A centralized sewerage system in Cities
Till such time that a centralized sewerage and toilet system can be created in the cities, there should be public toilets built in all neighborhoods. Those should be supervised and maintained round the clock. These should have the modern sewerage and scientific systems to dispose of waste, sewage and excrement. The constant running water should be ensured at such public bathrooms.
I have seen these public bathrooms all over Tehran three decades ago. The supervisors will have to keep a constant eye so that these cannot be misused by criminal elements. In these civic schemes, the private sector, entrepreneurs and business corporations also can play a vital role. The city management can charge a monthly tax to defray the expenses and to pay to the providers of these facilities.

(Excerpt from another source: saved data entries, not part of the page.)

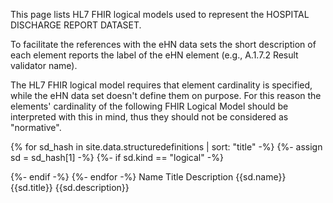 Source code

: This page lists HL7 FHIR logical models used to represent the HOSPITAL DISCHARGE REPORT DATASET.

To facilitate the references with the eHN data sets the short description of each element reports the label of the eHN element (e.g., A.1.7.2 Result validator name).

The HL7 FHIR logical model requires that element cardinality is specified, while the eHN data set doesn't define them on purpose. For this reason the elements' cardinality of the following FHIR Logical Model should be interpreted with this in mind, thus they should not be considered as "normative".


{% for sd_hash in site.data.structuredefinitions | sort: "title" -%} {%- assign sd = sd_hash[1] -%} {%- if sd.kind == "logical" -%}

{%- endif -%} {%- endfor -%}
Name	Title	Description
{{sd.name}}	{{sd.title}}	{{sd.description}} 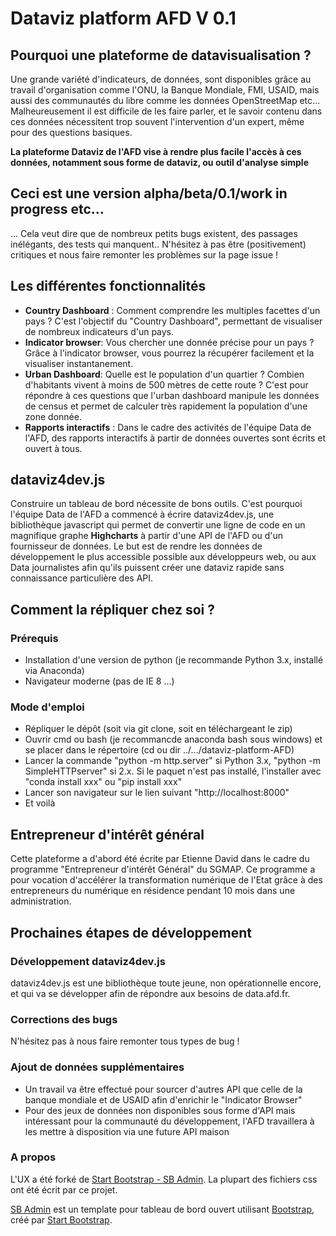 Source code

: # Dataviz platform AFD V 0.1

## Pourquoi une plateforme de datavisualisation ? 

Une grande variété d'indicateurs, de données, sont disponibles grâce au travail d'organisation comme l'ONU, la Banque Mondiale, FMI, USAID, mais aussi des communautés du libre comme les données OpenStreetMap etc... Malheureusement il est difficile de les faire parler, et le savoir contenu dans ces données nécessitent trop souvent l'intervention d'un expert, même pour des questions basiques.

__La plateforme Dataviz de l'AFD vise à rendre plus facile l'accès à ces données, notamment sous forme de dataviz, ou outil d'analyse simple__

## Ceci est une version alpha/beta/0.1/work in progress etc...

... Cela veut dire que de nombreux petits bugs existent, des passages inélégants, des tests qui manquent.. N'hésitez à pas être (positivement) critiques et nous faire remonter les problèmes sur la page issue !


## Les différentes fonctionnalités

* __Country Dashboard__ : Comment comprendre les multiples facettes d'un pays ? C'est l'objectif du "Country Dashboard", permettant de visualiser de nombreux indicateurs d'un pays.
* __Indicator browser__: Vous chercher une donnée précise pour un pays ? Grâce à l'indicator browser, vous pourrez la récupérer facilement et la visualiser instantanement. 
* __Urban Dashboard__: Quelle est le population d'un quartier ? Combien d'habitants vivent à moins de 500 mètres de cette route ? C'est pour répondre à ces questions que l'urban dashboard manipule les données de census et permet de calculer très rapidement la population d'une zone donnée.
* __Rapports interactifs__ : Dans le cadre des activités de l'équipe Data de l'AFD, des rapports interactifs à partir de données ouvertes sont écrits et ouvert à tous.

## dataviz4dev.js

Construire un tableau de bord nécessite de bons outils. C'est pourquoi l'équipe Data de l'AFD a commencé à écrire dataviz4dev.js, une bibliothèque javascript qui permet de convertir une ligne de code en un magnifique graphe __Highcharts__ à partir d'une API de l'AFD ou d'un fournisseur de données. Le but est de rendre les données de développement le plus accessible possible aux développeurs web, ou aux Data journalistes afin qu'ils puissent créer une dataviz rapide sans connaissance particulière des API.

## Comment la répliquer chez soi ? 

### Prérequis
* Installation d'une version de python (je recommande Python 3.x, installé via Anaconda)
* Navigateur moderne (pas de IE 8 ...)

### Mode d'emploi
* Répliquer le dépôt (soit via git clone, soit en téléchargeant le zip)
* Ouvrir cmd ou bash (je recommancde anaconda bash sous windows) et se placer dans le répertoire (cd ou dir ../.../dataviz-platform-AFD)
* Lancer la commande "python -m http.server" si Python 3.x, "python -m SimpleHTTPserver" si 2.x. Si le paquet n'est pas installé, l'installer avec "conda install xxx" ou "pip install xxx"
* Lancer son navigateur sur le lien suivant "http://localhost:8000"
* Et voilà


## Entrepreneur d'intérêt général

Cette plateforme a d'abord été écrite par Etienne David dans le cadre du programme "Entrepreneur d'intérêt Général" du SGMAP. Ce programme a pour vocation d'accélérer la transformation numérique de l'Etat grâce à des entrepreneurs du numérique en résidence pendant 10 mois dans une administration.

## Prochaines étapes de développement

### Développement dataviz4dev.js

dataviz4dev.js est une bibliothèque toute jeune, non opérationnelle encore, et qui va se développer afin de répondre aux besoins de data.afd.fr.

### Corrections des bugs

N'hésitez pas à nous faire remonter tous types de bug !

### Ajout de données supplémentaires
* Un travail va être effectué pour sourcer d'autres API que celle de la banque mondiale et de USAID afin d'enrichir le "Indicator Browser"
* Pour des jeux de données non disponibles sous forme d'API mais intéressant pour la communauté du développement, l'AFD travaillera à les mettre à disposition via une future API maison


### A propos

L'UX a été forké de [Start Bootstrap - SB Admin](https://startbootstrap.com/template-overviews/sb-admin/). La plupart des fichiers css ont été écrit par ce projet.

[SB Admin](http://startbootstrap.com/template-overviews/sb-admin/) est un template pour tableau de bord ouvert utilisant [Bootstrap](http://getbootstrap.com/), créé par [Start Bootstrap](http://startbootstrap.com/).



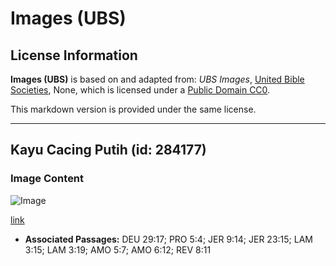 # Images (UBS)

## License Information

**Images (UBS)** is based on and adapted from: _UBS Images_, [United Bible Societies](https://unitedbiblesocieties.org/), None, which is licensed under a [Public Domain CC0](https://creativecommons.org/public-domain/cc0/).

This markdown version is provided under the same license.



--------------------------------

## Kayu Cacing Putih (id: 284177)

### Image Content

![Image](https://cdn.aquifer.bible/aquifer-content/resources/Media/WEB-0925_white_wormwood.jpg)

[link](https://cdn.aquifer.bible/aquifer-content/resources/Media/WEB-0925_white_wormwood.jpg)

* **Associated Passages:** DEU 29:17; PRO 5:4; JER 9:14; JER 23:15; LAM 3:15; LAM 3:19; AMO 5:7; AMO 6:12; REV 8:11

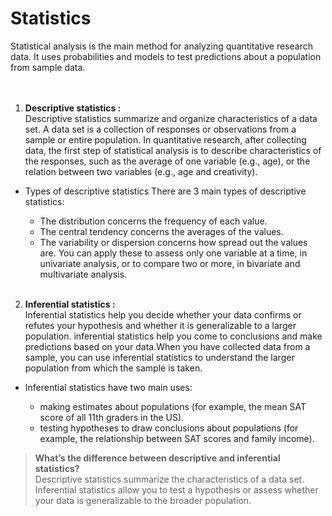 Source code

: <h1>Statistics</h1>
Statistical analysis is the main method for analyzing quantitative research data. It uses probabilities and models to test predictions about a population from sample data.
<br><br><br>



1. **Descriptive statistics :** 
<br>Descriptive statistics summarize and organize characteristics of a data set. A data set is a collection of responses or observations from a sample or entire population.
In quantitative research, after collecting data, the first step of statistical analysis is to describe characteristics of the responses, such as the average of one variable (e.g., age), or the relation between two variables (e.g., age and creativity).

- Types of descriptive statistics
There are 3 main types of descriptive statistics:

  - The distribution concerns the frequency of each value.
  - The central tendency concerns the averages of the values.
  - The variability or dispersion concerns how spread out the values are.
You can apply these to assess only one variable at a time, in univariate analysis, or to compare two or more, in bivariate and multivariate analysis.
<br><br>
2. **Inferential statistics :** <br>
Inferential statistics help you decide whether your data confirms or refutes your hypothesis and whether it is generalizable to a larger population.
inferential statistics help you come to conclusions and make predictions based on your data.When you have collected data from a sample, you can use inferential statistics to understand the larger population from which the sample is taken.

- Inferential statistics have two main uses:

  - making estimates about populations (for example, the mean SAT score of all 11th graders in the US).
  - testing hypotheses to draw conclusions about populations (for example, the relationship between SAT scores and family income).


> **What’s the difference between descriptive and inferential statistics?**
<br> Descriptive statistics summarize the characteristics of a data set. Inferential statistics allow you to test a hypothesis or assess whether your data is generalizable to the broader population.
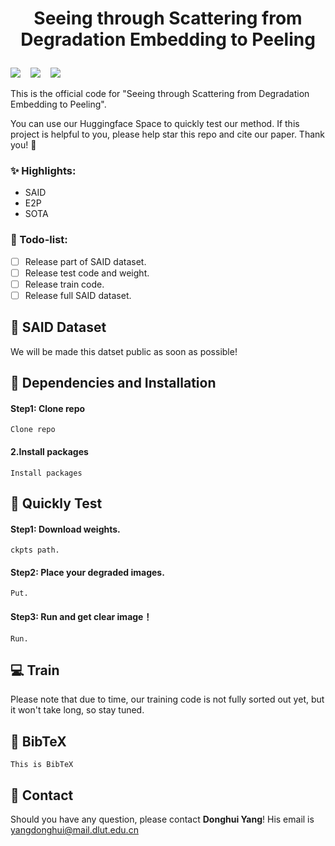 # <p align=center> Seeing through Scattering from Degradation Embedding to Peeling </p>

<a href='https://index-yang.github.io/'><img src='https://img.shields.io/badge/Paper-arxiv-b31b1b.svg'></a> &nbsp;&nbsp;
<a href='https://index-yang.github.io/'><img src='https://img.shields.io/badge/Project page-E2P-1bb41b.svg'></a> &nbsp;&nbsp;
<a href='https://index-yang.github.io/'><img src='https://img.shields.io/badge/Space-Huggingface-ffd700.svg'></a> &nbsp;&nbsp;

This is the official code for "Seeing through Scattering from Degradation Embedding to Peeling".


You can use our Huggingface Space to quickly test our method. If this project is helpful to you, please help star this repo and cite our paper. Thank you! 🙏

### :sparkles: Highlights:
- SAID
- E2P
- SOTA
### :page_facing_up: Todo-list:
- [ ] Release part of SAID dataset.
- [ ] Release test code and weight.
- [ ] Release train code.
- [ ] Release full SAID dataset.

## :rocket: SAID Dataset
We will be made this datset public as soon as possible!


## :wrench: Dependencies and Installation
#### Step1: Clone repo
    Clone repo
#### 2.Install packages
    Install packages

## :runner: Quickly Test
<!-- ### Step1: Config Environment.
    Config. -->
#### Step1: Download weights.
    ckpts path.
#### Step2: Place your degraded images.
    Put.
#### Step3: Run and get clear image！
    Run.
## :computer: Train
<!-- ### Train the Degradation Embedding
### Train the Degradation Peeling Network -->
Please note that due to time, our training code is not fully sorted out yet, but it won't take long, so stay tuned.

## :book: BibTeX
    This is BibTeX

## :email: Contact
Should you have any question, please contact **Donghui Yang**! His email is yangdonghui@mail.dlut.edu.cn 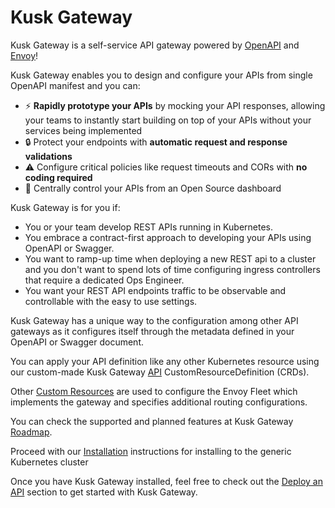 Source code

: # Kusk Gateway

Kusk Gateway is a self-service API gateway powered by [OpenAPI](https://www.openapis.org/) and [Envoy](https://www.envoyproxy.io/)!

Kusk Gateway enables you to design and configure your APIs from single OpenAPI manifest and you can:

- ⚡ **Rapidly prototype your APIs** by mocking your API responses, allowing your teams to instantly start building on top of your APIs without your services being implemented
- 🔒 Protect your endpoints with **automatic request and response validations**
- ⚠️ Configure critical policies like request timeouts and CORs with **no coding required**
- 🧐 Centrally control your APIs from an Open Source dashboard

Kusk Gateway is for you if:

- You or your team develop REST APIs running in Kubernetes.
- You embrace a contract-first approach to developing your APIs using OpenAPI or Swagger.
- You want to ramp-up time when deploying a new REST api to a cluster and you don't want to spend lots of time configuring ingress controllers that require a dedicated Ops Engineer.
- You want your REST API endpoints traffic to be observable and controllable with the easy to use settings.

Kusk Gateway has a unique way to the configuration among other API gateways as it configures itself through the metadata defined in your OpenAPI or Swagger document.

You can apply your API definition like any other Kubernetes resource using our custom-made Kusk Gateway [API](custom-resources/api.md) CustomResourceDefinition (CRDs).

Other [Custom Resources](custom-resources/overview.md) are used to configure the Envoy Fleet which implements the gateway and specifies additional routing configurations.

You can check the supported and planned features at Kusk Gateway [Roadmap](contributing/roadmap.md).

Proceed with our [Installation](getting-started/installation.md) instructions for installing to the generic Kubernetes cluster

Once you have Kusk Gateway installed, feel free to check out the [Deploy an API](getting-started/deploy-an-api.md) section to get started with Kusk Gateway.
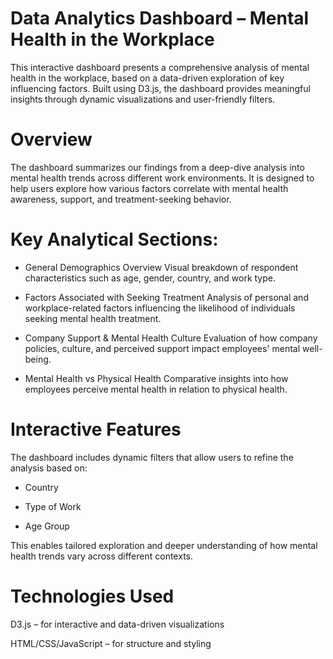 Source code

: # Data Analytics Dashboard – Mental Health in the Workplace

This interactive dashboard presents a comprehensive analysis of mental health in the workplace, based on a data-driven exploration of key influencing factors. Built using D3.js, the dashboard provides meaningful insights through dynamic visualizations and user-friendly filters.

# Overview

The dashboard summarizes our findings from a deep-dive analysis into mental health trends across different work environments. It is designed to help users explore how various factors correlate with mental health awareness, support, and treatment-seeking behavior.

# Key Analytical Sections:

* General Demographics Overview
Visual breakdown of respondent characteristics such as age, gender, country, and work type.

* Factors Associated with Seeking Treatment
Analysis of personal and workplace-related factors influencing the likelihood of individuals seeking mental health treatment.

* Company Support & Mental Health Culture
Evaluation of how company policies, culture, and perceived support impact employees' mental well-being.

* Mental Health vs Physical Health
Comparative insights into how employees perceive mental health in relation to physical health.

# Interactive Features

The dashboard includes dynamic filters that allow users to refine the analysis based on:

* Country

* Type of Work

* Age Group

This enables tailored exploration and deeper understanding of how mental health trends vary across different contexts.

# Technologies Used

D3.js – for interactive and data-driven visualizations

HTML/CSS/JavaScript – for structure and styling
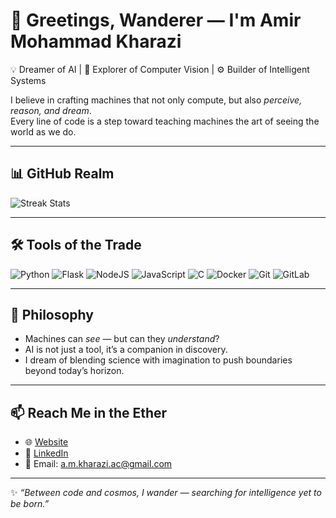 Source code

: # 🌌 Greetings, Wanderer — I'm Amir Mohammad Kharazi

💡 Dreamer of AI | 🧠 Explorer of Computer Vision | ⚙️ Builder of Intelligent Systems  

I believe in crafting machines that not only compute, but also *perceive, reason, and dream*.  
Every line of code is a step toward teaching machines the art of seeing the world as we do.  

---

## 📊 GitHub Realm

![Streak Stats](https://streak-stats.demolab.com?user=amkharazi&theme=tokyonight)

---

## 🛠️ Tools of the Trade

![Python](https://img.shields.io/badge/Python-3776AB?style=flat&logo=python&logoColor=white)
![Flask](https://img.shields.io/badge/Flask-000000?style=flat&logo=flask&logoColor=white)
![NodeJS](https://img.shields.io/badge/Node.js-43853D?style=flat&logo=node.js&logoColor=white)
![JavaScript](https://img.shields.io/badge/JavaScript-F7DF1E?style=flat&logo=javascript&logoColor=black)
![C](https://img.shields.io/badge/C-00599C?style=flat&logo=c&logoColor=white)
![Docker](https://img.shields.io/badge/Docker-2496ED?style=flat&logo=docker&logoColor=white)
![Git](https://img.shields.io/badge/Git-F05032?style=flat&logo=git&logoColor=white)
![GitLab](https://img.shields.io/badge/GitLab-FC6D26?style=flat&logo=gitlab&logoColor=white)

---

## 🌱 Philosophy

- Machines can *see* — but can they *understand*?  
- AI is not just a tool, it’s a companion in discovery.  
- I dream of blending science with imagination to push boundaries beyond today’s horizon.  

---

## 📫 Reach Me in the Ether

- 🌐 [Website](https://amkharazi.github.io)  
- 💼 [LinkedIn](https://www.linkedin.com/in/amir-mohammad-kharazi)  
- 📧 Email: a.m.kharazi.ac@gmail.com  

---

✨ *“Between code and cosmos, I wander — searching for intelligence yet to be born.”*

Nevertheless, it’s time for a paradigm shift from manual makeshift latrines in the houses to a centralized sewerage system in the cities. A few decades back in the United States and also in most of Europe the situation existed. But now all the rural and urban areas have piped water supply and centralized sewerage systems.
One can imagine how profound this change can be in lifting the quality of life and refining the environment in our cities. If the government doesn’t have funds, the private sector can be involved in laying this system in the big cities first and correspondingly expanded to other cities with the time passage.
The purpose of all these watershed measures is to abandon a primitive mode of living and step into a modern life-style with the enormous attendant benefits and facilities that it offers. A massive, far reaching and stupendous planning will have to be undertaken for this monumental shift on the national level.
This cherished dream can come true if our leaders, decision makers and even public is ready for such a giant leap in doing away with a rampant socio-civic backwardness and live a great life resplendent with the boons of the modern era. This could stop or reduce the urge of the people to go out of Pakistan to other countries with excellent civic and social services.
This kind of socio-civic revolution would be possible if the prevailing municipal system is transformed into the latest County and City forms of local government where the top office bearers such as mayors and members are elected by the people. They remain under the obligation to serve the people in the best possible manner in order to win the fresh mandate on the basis of their commendable record of service.